Saturday June 27, 1998

Ninth Circuit Voids
Valley Water Contracts

By Howard Hobbs, General Editor Daily Republican Newspaper

WASHINGTON DESK - Fourteen large, long-term water contracts for San Joaquin Valley growers are void and must be renegotiated after environmental reviews, the 9th Circuit U.S. Court of Appeals ruled Wednesday.

The opinion in No. 97-16173 Natural Resources Defense Council v. Houston upheld and even broadened, somewhat, a 1997 ruling by U.S. District Judge Lawrence Karlton of Sacramento in favor of 15 conservation and fishing groups that challenged the 40-year contracts. In additional to a formal environmental impact study under federal law, the contracts may also be subject to a state law that requires dams to release enough water to protect fish downstream, the court said. This case involves the Friant Dam, which dried up 20 miles of the San Joaquin River when it was built in the 1940s.

Prior to construction of the Friant dam, the San Joaquin River supported a variety of fish species, including the chinook salmon. The annual spring floods also fed the surrounding wetlands with fresh water.

After the Friant dam was built, the San Joaquin River terminated at the dam, and water from the Sacramento-San Joaquin Delta is exported upstream to water users below the dam through a process of pumping and reverse flows.

This situation has adversely affected both wetlands and river fish, including the winter-run chinook salmon. The salmon, which was listed as threatened in August, 1989, and is now endangered, is under the protective jurisdiction of the National Marine Fisheries Service. Other listed species under the jurisdiction of the Fish and Wildlife Service are also located in the Friant Service Area.

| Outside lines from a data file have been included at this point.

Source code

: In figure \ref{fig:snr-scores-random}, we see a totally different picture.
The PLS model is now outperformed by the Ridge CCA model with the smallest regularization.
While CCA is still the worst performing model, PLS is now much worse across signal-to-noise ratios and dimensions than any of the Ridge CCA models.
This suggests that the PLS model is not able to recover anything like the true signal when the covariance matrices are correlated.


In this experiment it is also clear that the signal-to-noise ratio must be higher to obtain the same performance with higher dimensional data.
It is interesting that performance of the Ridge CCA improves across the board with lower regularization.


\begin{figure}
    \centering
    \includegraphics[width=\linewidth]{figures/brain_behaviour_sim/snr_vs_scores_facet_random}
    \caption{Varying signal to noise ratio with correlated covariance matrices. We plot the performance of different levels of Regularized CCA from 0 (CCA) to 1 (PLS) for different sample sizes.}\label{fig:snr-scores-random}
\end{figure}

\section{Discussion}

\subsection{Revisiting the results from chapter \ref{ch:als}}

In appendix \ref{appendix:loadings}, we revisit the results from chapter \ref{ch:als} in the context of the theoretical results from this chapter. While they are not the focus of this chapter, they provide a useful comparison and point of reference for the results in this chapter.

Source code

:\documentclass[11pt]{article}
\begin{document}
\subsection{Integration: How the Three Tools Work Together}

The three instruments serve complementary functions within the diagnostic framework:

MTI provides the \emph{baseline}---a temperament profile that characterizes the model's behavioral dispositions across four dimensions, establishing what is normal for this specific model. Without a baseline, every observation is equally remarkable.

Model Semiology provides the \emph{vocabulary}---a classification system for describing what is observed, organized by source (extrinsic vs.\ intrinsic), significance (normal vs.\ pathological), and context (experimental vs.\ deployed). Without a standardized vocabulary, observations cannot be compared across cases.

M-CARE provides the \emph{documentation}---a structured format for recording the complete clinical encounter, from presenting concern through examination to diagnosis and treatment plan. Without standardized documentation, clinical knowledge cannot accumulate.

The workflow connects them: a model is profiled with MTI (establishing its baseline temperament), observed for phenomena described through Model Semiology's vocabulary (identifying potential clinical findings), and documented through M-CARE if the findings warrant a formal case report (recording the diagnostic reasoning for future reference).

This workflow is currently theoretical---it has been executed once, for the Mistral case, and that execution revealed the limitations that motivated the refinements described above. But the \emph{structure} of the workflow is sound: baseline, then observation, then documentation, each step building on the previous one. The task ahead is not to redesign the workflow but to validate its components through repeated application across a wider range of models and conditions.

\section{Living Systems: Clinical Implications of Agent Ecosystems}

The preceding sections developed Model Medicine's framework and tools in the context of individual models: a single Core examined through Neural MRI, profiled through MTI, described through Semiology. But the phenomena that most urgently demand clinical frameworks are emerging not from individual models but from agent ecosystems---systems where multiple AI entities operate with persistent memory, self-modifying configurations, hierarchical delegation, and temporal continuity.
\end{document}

Various irrigation and water districts, that rely on water from the Friant dam, appealed the district court' s summary judgment decision that the Bureau of Reclamation, violated the Endangered Species Act by renewing water contracts prior to completing required endangered species consultations and mandated by Section 8 of the Reclamation Act, requiring compliance with the California Fish and Game Code.

The Central Valley Project (CVP) is a multi-unit reclamation project administered by the Bureau. The Friant dam unit of the CVP was built on the San Joaquin River by the Bureau in the 1940s. Prior to construction of the dam, the San Joaquin River met the Sacramento River at the Sacramento-San Joaquin Delta, where they then flowed out to the Pacific Ocean. Since the time that the dam was completed, the Friant unit has impounded the San Joaquin River water behind the Friant dam and diverted the water to surrounding irrigation districts. This impoundment and diversion leaves a dry stretch of San Joaquin riverbed.

The plaintiff conservationist organizations on the law suit include Trout Unlimited of California, California Sport Fishing Alliance, Sierra Club, Stanislaus Audobon Society, and others.

Defendants water districts in the San Joaquin Valley included the Friant Water Users Authority, Madera Irrigation, Dist.,Chowchilla Water Dis., Orange Cove Irrigation Dist., Delano-Earlimart Irrigation Dist., Lindsay-Strathmore Irrigation Dist., Tulare Irrigation Dist., and many others.

The legal effect of the Court's opinon is that all the water contracts have to now be subjected to public hearings and review as to environmental impacts and remedial action to restore the river habitat for certain and specific endangered species including some fish, and birds before the water contracts can be renegotiated.